O Paulinho do Rap: Rashid supera imagem de “bonzinho” enquanto se adapta ao atual mercado musical
“Fui construindo a parada quietinho e cheguei ao lugar aonde os caras que estão sempre sob os holofotes também chegaram”, diz o rapper, que faz show de lançamento do disco Crise em SP
por Lucas Brêda
Falar que ninguém mais ouve álbuns inteiros hoje em dia é gastar uma máxima repetida à exaustão. Quando começou a pensar no sucessor de A Coragem da Luz (2016), Rashid, no entanto, levou a reflexão a sério: lançou as faixas separadamente, como singles, acompanhadas de clipe, durante todo o ano passado. Só no começo de 2018 ele soltou Crise, o LP cujo show de lançamento acontece em 30 de março, em São Paulo, e que reúne as canções de 2017, somadas a mais duas inéditas. “Vou falar a verdade: de números, foi o melhor projeto que já fiz”, assume o rapper paulistano. “O que é muito foda, porque completei 10 anos de carreira em 2017.” Rashid fez alguns cálculos. “No ACL, algumas músicas despontaram na frente e outras ficaram ali na média. Já no Crise, como fomos soltando single a single, todas elas andaram muito bem. Quando o disco saiu, já tinha mais de 25 milhões de views. Valeu muito a pena, os números subiram muito.”
Rashid foi criativo na hora de entender o mercado, só que também esteve mais afiado com a caneta na mão.
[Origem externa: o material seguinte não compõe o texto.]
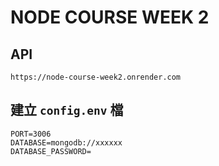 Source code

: # NODE COURSE WEEK 2

## API

```http
https://node-course-week2.onrender.com
```

## 建立 `config.env` 檔

```text
PORT=3006
DATABASE=mongodb://xxxxxx
DATABASE_PASSWORD=
```
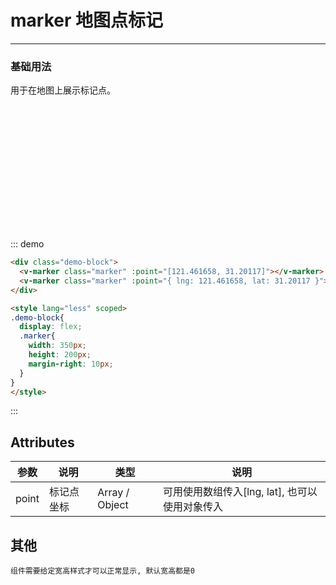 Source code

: # marker 地图点标记

---

### 基础用法

用于在地图上展示标记点。

<div class="demo-block">
  <v-marker class="marker" :point="[121.461658, 31.20117]"></v-marker>
  <v-marker class="marker" :point="{ lng: 121.461658, lat: 31.20117 }"></v-marker>
</div>

<style lang="less" scoped>
.demo-block{
  display: flex;
  .marker{
    width: 350px;
    height: 200px;
    margin-right: 10px;
  }
}
</style>

::: demo

```html
<div class="demo-block">
  <v-marker class="marker" :point="[121.461658, 31.20117]"></v-marker>
  <v-marker class="marker" :point="{ lng: 121.461658, lat: 31.20117 }"></v-marker>
</div>

<style lang="less" scoped>
.demo-block{
  display: flex;
  .marker{
    width: 350px;
    height: 200px;
    margin-right: 10px;
  }
}
</style>
```
:::

## Attributes

| 参数           | 说明        | 类型                         | 说明               |
| ------------- | ---------- | --------------------------   | ----------------- |
| point         | 标记点坐标   | Array / Object               | 可用使用数组传入[lng, lat], 也可以使用对象传入                 |

## 其他

```
组件需要给定宽高样式才可以正常显示, 默认宽高都是0
```
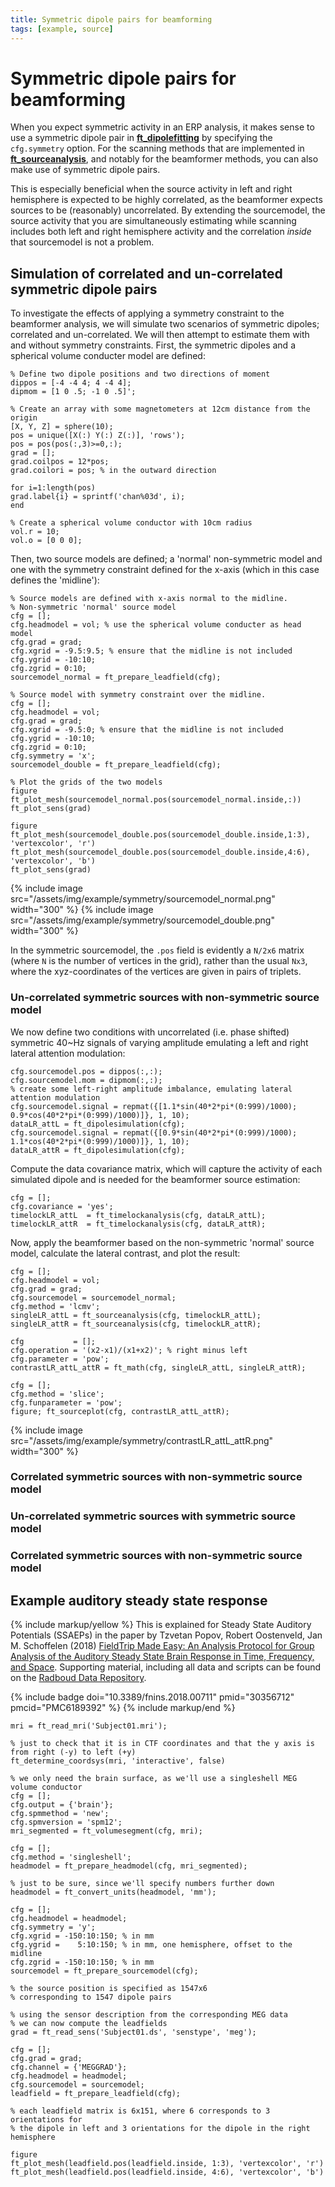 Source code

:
 ```yaml
---
title: Symmetric dipole pairs for beamforming
tags: [example, source]
---
```


# Symmetric dipole pairs for beamforming

When you expect symmetric activity in an ERP analysis, it makes sense to use a symmetric dipole pair in **[ft_dipolefitting](/reference/ft_dipolefitting)** by specifying the `cfg.symmetry` option. For the scanning methods that are implemented in **[ft_sourceanalysis](/reference/ft_sourceanalysis)**, and notably for the beamformer methods, you can also make use of symmetric dipole pairs.

This is especially beneficial when the source activity in left and right hemisphere is expected to be highly correlated, as the beamformer expects sources to be (reasonably) uncorrelated. By extending the sourcemodel, the source activity that you are simultaneously estimating while scanning includes both left and right hemisphere activity and the correlation _inside_ that sourcemodel is not a problem.

## Simulation of correlated and un-correlated symmetric dipole pairs

To investigate the effects of applying a symmetry constraint to the beamformer analysis, we will simulate two scenarios of symmetric dipoles; correlated and un-correlated. We will then attempt to estimate them with and without symmetry constraints.
First, the symmetric dipoles and a spherical volume conducter model are defined:

    % Define two dipole positions and two directions of moment
    dippos = [-4 -4 4; 4 -4 4];
    dipmom = [1 0 .5; -1 0 .5]';

    % Create an array with some magnetometers at 12cm distance from the origin
    [X, Y, Z] = sphere(10);
    pos = unique([X(:) Y(:) Z(:)], 'rows');
    pos = pos(pos(:,3)>=0,:);
    grad = [];
    grad.coilpos = 12*pos;
    grad.coilori = pos; % in the outward direction

    for i=1:length(pos)
    grad.label{i} = sprintf('chan%03d', i);
    end

    % Create a spherical volume conductor with 10cm radius
    vol.r = 10;
    vol.o = [0 0 0];

Then, two source models are defined; a 'normal' non-symmetric model and one with the symmetry constraint defined for the x-axis (which in this case defines the 'midline'):

    % Source models are defined with x-axis normal to the midline.
    % Non-symmetric 'normal' source model
    cfg = [];
    cfg.headmodel = vol; % use the spherical volume conducter as head model
    cfg.grad = grad;
    cfg.xgrid = -9.5:9.5; % ensure that the midline is not included
    cfg.ygrid = -10:10;
    cfg.zgrid = 0:10;
    sourcemodel_normal = ft_prepare_leadfield(cfg);

    % Source model with symmetry constraint over the midline.
    cfg = [];
    cfg.headmodel = vol;
    cfg.grad = grad;
    cfg.xgrid = -9.5:0; % ensure that the midline is not included
    cfg.ygrid = -10:10;
    cfg.zgrid = 0:10;
    cfg.symmetry = 'x';
    sourcemodel_double = ft_prepare_leadfield(cfg);

    % Plot the grids of the two models
    figure
    ft_plot_mesh(sourcemodel_normal.pos(sourcemodel_normal.inside,:))
    ft_plot_sens(grad)

    figure
    ft_plot_mesh(sourcemodel_double.pos(sourcemodel_double.inside,1:3), 'vertexcolor', 'r')
    ft_plot_mesh(sourcemodel_double.pos(sourcemodel_double.inside,4:6), 'vertexcolor', 'b')
    ft_plot_sens(grad)

{% include image src="/assets/img/example/symmetry/sourcemodel_normal.png" width="300" %}
{% include image src="/assets/img/example/symmetry/sourcemodel_double.png" width="300" %}

In the symmetric sourcemodel, the `.pos` field is evidently a `N/2x6` matrix (where `N` is the number of vertices in the grid), rather than the usual `Nx3`, where the xyz-coordinates of the vertices are given in pairs of triplets.

### Un-correlated symmetric sources with non-symmetric source model

We now define two conditions with uncorrelated (i.e. phase shifted) symmetric 40~Hz signals of varying amplitude emulating a left and right lateral attention modulation:

    cfg.sourcemodel.pos = dippos(:,:);
    cfg.sourcemodel.mom = dipmom(:,:);
    % create some left-right amplitude imbalance, emulating lateral attention modulation
    cfg.sourcemodel.signal = repmat({[1.1*sin(40*2*pi*(0:999)/1000); 0.9*cos(40*2*pi*(0:999)/1000)]}, 1, 10);
    dataLR_attL = ft_dipolesimulation(cfg);
    cfg.sourcemodel.signal = repmat({[0.9*sin(40*2*pi*(0:999)/1000); 1.1*cos(40*2*pi*(0:999)/1000)]}, 1, 10);
    dataLR_attR = ft_dipolesimulation(cfg);


Compute the data covariance matrix, which will capture the activity of each simulated dipole and is needed for the beamformer source estimation:

    cfg = [];
    cfg.covariance = 'yes';
    timelockLR_attL  = ft_timelockanalysis(cfg, dataLR_attL);
    timelockLR_attR  = ft_timelockanalysis(cfg, dataLR_attR);

Now, apply the beamformer based on the non-symmetric 'normal' source model, calculate the lateral contrast, and plot the result:

    cfg = [];
    cfg.headmodel = vol;
    cfg.grad = grad;
    cfg.sourcemodel = sourcemodel_normal;
    cfg.method = 'lcmv';
    singleLR_attL = ft_sourceanalysis(cfg, timelockLR_attL);
    singleLR_attR = ft_sourceanalysis(cfg, timelockLR_attR);

    cfg           = [];
    cfg.operation = '(x2-x1)/(x1+x2)'; % right minus left
    cfg.parameter = 'pow';
    contrastLR_attL_attR = ft_math(cfg, singleLR_attL, singleLR_attR);

    cfg = [];
    cfg.method = 'slice';
    cfg.funparameter = 'pow';
    figure; ft_sourceplot(cfg, contrastLR_attL_attR);

{% include image src="/assets/img/example/symmetry/contrastLR_attL_attR.png" width="300" %}

### Correlated symmetric sources with non-symmetric source model

### Un-correlated symmetric sources with symmetric source model

### Correlated symmetric sources with non-symmetric source model

## Example auditory steady state response

{% include markup/yellow %}
This is explained for Steady State Auditory Potentials (SSAEPs) in the paper by Tzvetan Popov, Robert Oostenveld, Jan M. Schoffelen (2018) [FieldTrip Made Easy: An Analysis Protocol for Group Analysis of the Auditory Steady State Brain Response in Time, Frequency, and Space](https://doi.org/10.3389/fnins.2018.00711). Supporting material, including all data and scripts can be found on the [Radboud Data Repository](https://doi.org/10.34973/fkgz-8d22).

{% include badge doi="10.3389/fnins.2018.00711" pmid="30356712" pmcid="PMC6189392" %}
{% include markup/end %}


    mri = ft_read_mri('Subject01.mri');

    % just to check that it is in CTF coordinates and that the y axis is from right (-y) to left (+y)
    ft_determine_coordsys(mri, 'interactive', false)

    % we only need the brain surface, as we'll use a singleshell MEG volume conductor
    cfg = [];
    cfg.output = {'brain'};
    cfg.spmmethod = 'new';
    cfg.spmversion = 'spm12';
    mri_segmented = ft_volumesegment(cfg, mri);

    cfg = [];
    cfg.method = 'singleshell';
    headmodel = ft_prepare_headmodel(cfg, mri_segmented);

    % just to be sure, since we'll specify numbers further down
    headmodel = ft_convert_units(headmodel, 'mm');

    cfg = [];
    cfg.headmodel = headmodel;
    cfg.symmetry = 'y';
    cfg.xgrid = -150:10:150; % in mm
    cfg.ygrid =    5:10:150; % in mm, one hemisphere, offset to the midline
    cfg.zgrid = -150:10:150; % in mm
    sourcemodel = ft_prepare_sourcemodel(cfg);

    % the source position is specified as 1547x6
    % corresponding to 1547 dipole pairs
    
    % using the sensor description from the corresponding MEG data
    % we can now compute the leadfields
    grad = ft_read_sens('Subject01.ds', 'senstype', 'meg');

    cfg = [];
    cfg.grad = grad;
    cfg.channel = {'MEGGRAD'};
    cfg.headmodel = headmodel;
    cfg.sourcemodel = sourcemodel;
    leadfield = ft_prepare_leadfield(cfg);

    % each leadfield matrix is 6x151, where 6 corresponds to 3 orientations for
    % the dipole in left and 3 orientations for the dipole in the right hemisphere

    figure
    ft_plot_mesh(leadfield.pos(leadfield.inside, 1:3), 'vertexcolor', 'r')
    ft_plot_mesh(leadfield.pos(leadfield.inside, 4:6), 'vertexcolor', 'b')
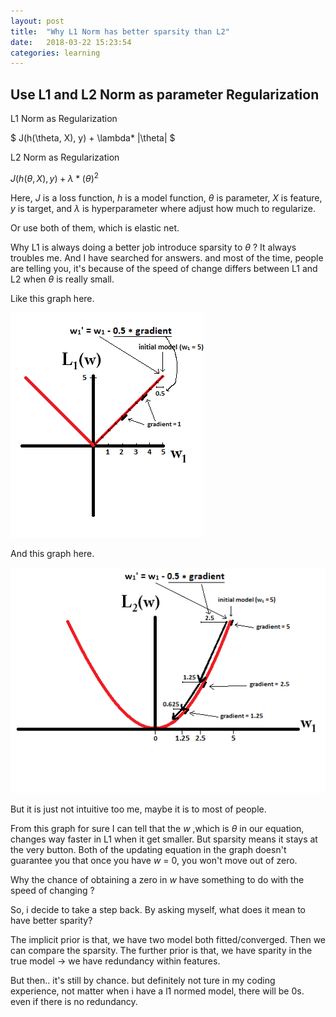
```yaml
---
layout: post
title:  "Why L1 Norm has better sparsity than L2"
date:   2018-03-22 15:23:54
categories: learning 
---
```


## Use L1 and L2 Norm as parameter Regularization

L1 Norm as Regularization

$ J(h(\theta, X), y) + \lambda* |\theta| $

L2 Norm as Regularization

$J(h(\theta, X), y) +  \lambda* (\theta)^2$

Here, $J$ is a loss function, $h$ is a model function, $\theta$ is parameter, $X$ is feature, $y$ is target, and $\lambda$ is hyperparameter where adjust how much to regularize.

Or use both of them, which is elastic net.

Why L1 is always doing a better job introduce sparsity to $\theta$ ? It always troubles me. And I have searched for answers. and most of the time, people are telling you, it's because of the speed of change differs between L1 and L2 when $\theta$ is really small.

Like this graph here.

![l1](/miscs/l1.png)

And this graph here.

![l2](/miscs/l2.png)

But it is just not intuitive too me, maybe it is to most of people.

From this graph for sure I can tell that the $w$ ,which is $\theta$ in our equation, changes way faster in L1 when it get smaller. But sparsity means it stays at the very button. Both of the updating equation in the graph doesn't guarantee you that once you have $w$ = 0, you won't move out of zero.

Why the chance of obtaining a zero in $w$ have something to do with the speed of changing ? 

So, i decide to take a step back. By asking myself, what does it mean to have better sparity?

The implicit prior is that, we have two model both fitted/converged. Then we can compare the sparsity. The further prior is that, we have sparity in the true model -> we have redundancy within features. 

But then.. it's still by chance. but definitely not ture in my coding experience, not matter when i have a l1 normed model, there will be 0s. even if there is no redundancy.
Em “Primeira Diss”, por exemplo, ele se colocou como alvo das próprias críticas. “Uma coisa é o Nas e o Jay-Z brigando para ver quem é o melhor MC, mas, quando isso vira um mercado, foge totalmente da essência da competição do rap”, reflete, endereçando o excesso de conflitos recentes no hip-hop nacional. A canção foi inspirada em comentários negativos no YouTube. “Pensei: quando ouvirem isso da minha boca, vão ver o tamanho dos absurdos que estão falando.” Na onda da autocrítica, surgiu mais agressivo. “De certa forma, o ACL tinha muito do ‘rapper bonzinho’, e acho que foi uma figura que eu ajudei a construir. E agora não é mais o Rashid ‘good vibes’”, confessa. Crise, de fato, é recheado de “timbres mais modernos, batidas mais pesadas e cheias de grave” (“Musashi” e “Estereótipo” são exemplos). “Eu ficava flutuando em uma filosofia, sempre gostei de trabalhar temas específicos. Agora, fui mais eu. Nunca fui tanto eu. Me coloquei de verdade, dei a cara a tapa.”
Apesar de ter descoberto uma maneira sólida de se relacionar com o mercado, Rashid não quer cair no erro de transformar a novidade em fórmula gasta. Por isso, tem uma única certeza para 2018: “Não vou fazer isso”. Depois de um ano atarefado, ele deve, sim, focar na agenda de shows e gozar de um novo status no hip-hop nacional. Como na faixa “Pés na Areia”, ele rima: “Me compararam com Paulinho, gostei vagabundo/ Cheguei quietinho e hoje tô com os melhores do mundo”, citando o jogador do Barcelona que é subestimado por estar cercado de nomes mais “badalados”, como Neymar e Philippe Coutinho, na seleção brasileira. “Fui construindo a parada quietinho e cheguei ao lugar aonde os caras que estão sempre sob os holofotes também chegaram. É sobre ter construído a imagem do cara bonzinho, comendo quieto e, de repente, quando você olha bem, tem a mesma capacidade, o mesmo talento. Precisava demonstrar isso.”